Another memory of that era is flying a triangular pattern at night over west Texas to log hours, listening to broadcast band on the ADF radio after a traffic controller had alerted us that "Nixon is resigning."

fivewheels said...

Do they tell the person they're being interviewed for their own obituary? That seems awkward.

My first (primary) vote was for Jack Kemp.

Quaestor said...

Craig wrote:
Watergate grew out of McGovern's moral high ground.

Is there a "Most Inane Comment Award of 2012"? If so there's your winner.

MadisonMan said...

Professor, I'm taking from this thread that your readership is way above average age in the country.

Had the same thought. All these people were old enough to vote in '72?

He may have won the fake election in my 7th grade class that year. I don't recall.

Chip Ahoy said...

flying a triangular pattern at night over west Texas to log hours

Joyless flights make me sad.

The Godfather said...

De mortuis nil nisi bonum.

In 1972 I cast my presidential vote for Tricky Dick for the second time (I was too young to vote in 1960, so my first presidential vote was for Goldwater). Even knowing what I now know about Nixon, I would have voted for him over McGovern. McGovern was probably a good and decent man, but his positions were foolish and irresponsible (and if that's because he allowed himself to be captured by his radical supporters, that's even more reason he shouldn't have been president).

If we all voted on character and decency and not on policy, then Goldwater would have beaten Johnson, Humphrey would have beaten Nixon, Ford would have beaten Carter, G.H.W. Bush and Dole would each have beaten Clinton, and McCain would have beaten Obama.
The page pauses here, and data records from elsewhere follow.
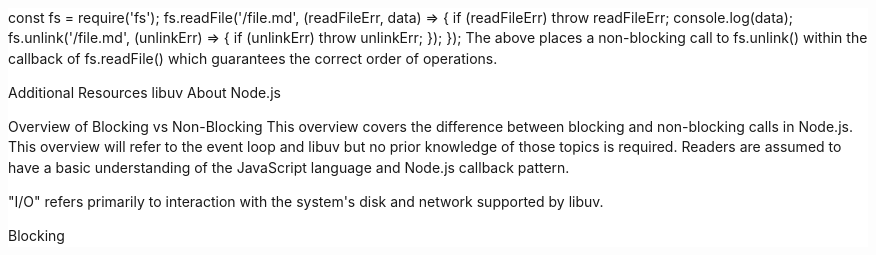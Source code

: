 const fs = require('fs');
fs.readFile('/file.md', (readFileErr, data) => {
  if (readFileErr) throw readFileErr;
  console.log(data);
  fs.unlink('/file.md', (unlinkErr) => {
    if (unlinkErr) throw unlinkErr;
  });
});
The above places a non-blocking call to fs.unlink() within the callback of fs.readFile() which guarantees the correct order of operations.

Additional Resources
libuv
About Node.js


Overview of Blocking vs Non-Blocking
This overview covers the difference between blocking and non-blocking calls in Node.js. This overview will refer to the event loop and libuv but no prior knowledge of those topics is required. Readers are assumed to have a basic understanding of the JavaScript language and Node.js callback pattern.

"I/O" refers primarily to interaction with the system's disk and network supported by libuv.

Blocking
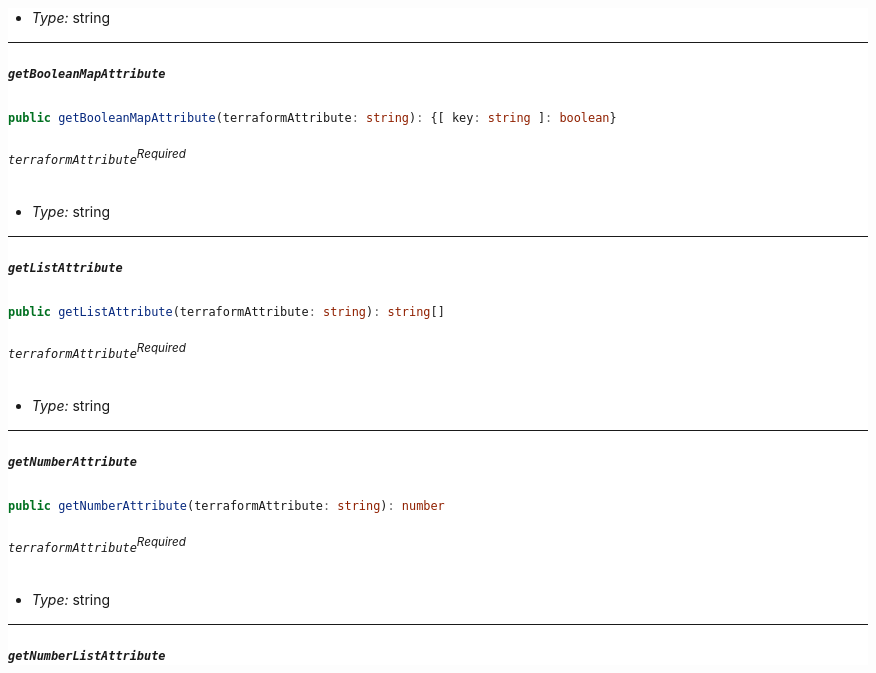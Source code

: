- *Type:* string

---

##### `getBooleanMapAttribute` <a name="getBooleanMapAttribute" id="rhizo-co-terraform-provider-oci.opsiNewsReport.OpsiNewsReportContentTypesOutputReference.getBooleanMapAttribute"></a>

```typescript
public getBooleanMapAttribute(terraformAttribute: string): {[ key: string ]: boolean}
```

###### `terraformAttribute`<sup>Required</sup> <a name="terraformAttribute" id="rhizo-co-terraform-provider-oci.opsiNewsReport.OpsiNewsReportContentTypesOutputReference.getBooleanMapAttribute.parameter.terraformAttribute"></a>

- *Type:* string

---

##### `getListAttribute` <a name="getListAttribute" id="rhizo-co-terraform-provider-oci.opsiNewsReport.OpsiNewsReportContentTypesOutputReference.getListAttribute"></a>

```typescript
public getListAttribute(terraformAttribute: string): string[]
```

###### `terraformAttribute`<sup>Required</sup> <a name="terraformAttribute" id="rhizo-co-terraform-provider-oci.opsiNewsReport.OpsiNewsReportContentTypesOutputReference.getListAttribute.parameter.terraformAttribute"></a>

- *Type:* string

---

##### `getNumberAttribute` <a name="getNumberAttribute" id="rhizo-co-terraform-provider-oci.opsiNewsReport.OpsiNewsReportContentTypesOutputReference.getNumberAttribute"></a>

```typescript
public getNumberAttribute(terraformAttribute: string): number
```

###### `terraformAttribute`<sup>Required</sup> <a name="terraformAttribute" id="rhizo-co-terraform-provider-oci.opsiNewsReport.OpsiNewsReportContentTypesOutputReference.getNumberAttribute.parameter.terraformAttribute"></a>

- *Type:* string

---

##### `getNumberListAttribute` <a name="getNumberListAttribute" id="rhizo-co-terraform-provider-oci.opsiNewsReport.OpsiNewsReportContentTypesOutputReference.getNumberListAttribute"></a>
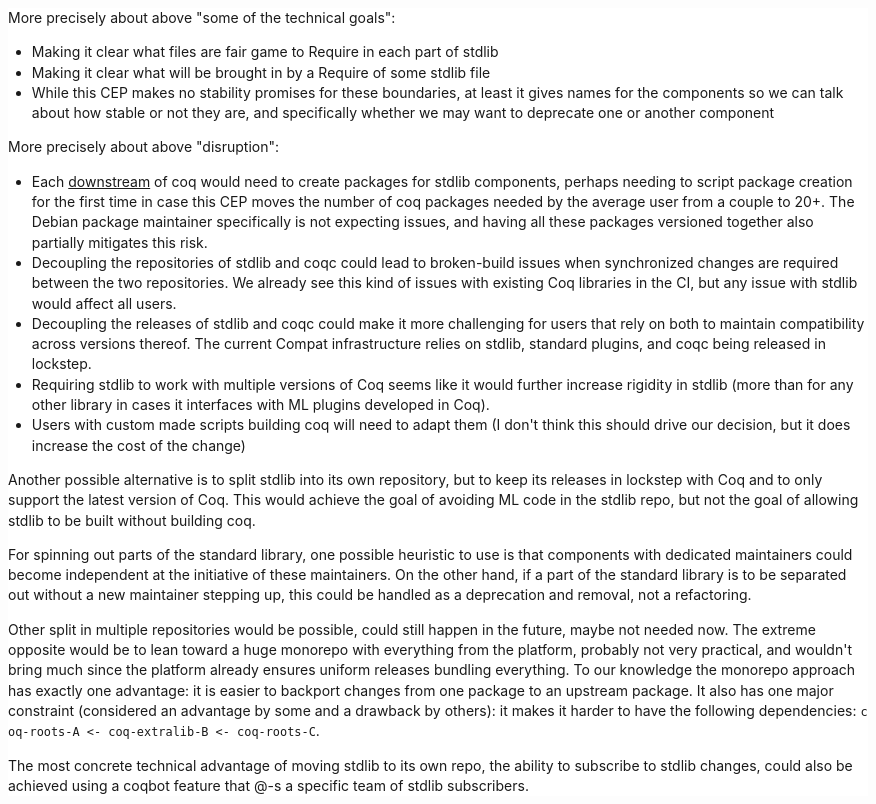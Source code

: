 More precisely about above "some of the technical goals":
* Making it clear what files are fair game to Require in each part of stdlib
* Making it clear what will be brought in by a Require of some stdlib file
* While this CEP makes no stability promises for these boundaries, at
  least it gives names for the components so we can talk about how
  stable or not they are, and specifically whether we may want to
  deprecate one or another component

More precisely about above "disruption":
* Each [downstream](https://repology.org/project/coq/versions) of coq would need to create packages for stdlib components,
  perhaps needing to script package creation for the first time in case this CEP moves the number of coq packages needed by the average user from a couple to 20+.
  The Debian package maintainer specifically is not expecting issues,
  and having all these packages versioned together also partially mitigates this risk.
* Decoupling the repositories of stdlib and coqc could lead to broken-build issues
  when synchronized changes are required between the two repositories.
  We already see this kind of issues with existing Coq libraries in the CI,
  but any issue with stdlib would affect all users.
* Decoupling the releases of stdlib and coqc could make it more challenging
  for users that rely on both to maintain compatibility across versions thereof.
  The current Compat infrastructure relies on stdlib, standard plugins, and coqc being released in lockstep.
* Requiring stdlib to work with multiple versions of Coq seems like
  it would further increase rigidity in stdlib (more than for any other
  library in cases it interfaces with ML plugins developed in Coq).
* Users with custom made scripts building coq will need to adapt them
  (I don't think this should drive our decision, but it does increase
  the cost of the change)

Another possible alternative is to split stdlib into its own repository, but to keep its releases in lockstep with Coq and to only support the latest version of Coq. This would achieve the goal of avoiding ML code in the stdlib repo, but not the goal of allowing stdlib to be built without building coq.

For spinning out parts of the standard library, one possible heuristic to use is that components with dedicated maintainers could become independent at the initiative of these maintainers. On the other hand, if a part of the standard library is to be separated out without a new maintainer stepping up, this could be handled as a deprecation and removal, not a refactoring.

Other split in multiple repositories would be possible, could still
happen in the future, maybe not needed now. The extreme opposite would
be to lean toward a huge monorepo with everything from the platform,
probably not very practical, and wouldn't bring much since the
platform already ensures uniform releases bundling everything.
To our knowledge the monorepo approach has exactly one advantage:
it is easier to backport changes from one package to an upstream package.
It also has one major constraint (considered an advantage by some and a drawback by others): it makes it harder to have the following dependencies:
`coq-roots-A <- coq-extralib-B <- coq-roots-C`. 

The most concrete technical advantage of moving stdlib to its own repo, the ability to subscribe to stdlib changes, could also be achieved using a coqbot feature that @-s a specific team of stdlib subscribers.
BTW, my mother cast her first presidential vote for Norman Thomas in 1932 and her last for Nixon (in 1968, but if she'd lived I think she would have done so again in 1972). She was probably right both times.

Michael said...

How different it all might have been if he had waited till '76 to run. A post-Watergate McGovern campaign is an intriguing counter-factual history

Portia said...

RIP, George.

Well here's another young liberal and old conservative. I voted for McGovern in 1972 and that was not my first presidential election. I too wondered how he got so swamped in the final,when he swept the nomination.

Needless to say if I were voting now I would switch my vote.

Peter said...

Bruce hayden said, "If McGovern had won, by some miracle, what would have been different?"

We might have had a 'Great Society, Part II' ?

And, perhaps a few more "Cuban Missile Crisis" type confrontations, as the USSR perceived that at least the executive branch of the USA's government had no interest at all in defending its interests in the international arena?

One thing that is lost here is that although Nixon was a singlularly unattractive candidate, he was in many ways more liberal than conservative.

Was McGovern an honest politician? Well, yes, but so was Hubert Humphery and (mostly) Jimmy Carter.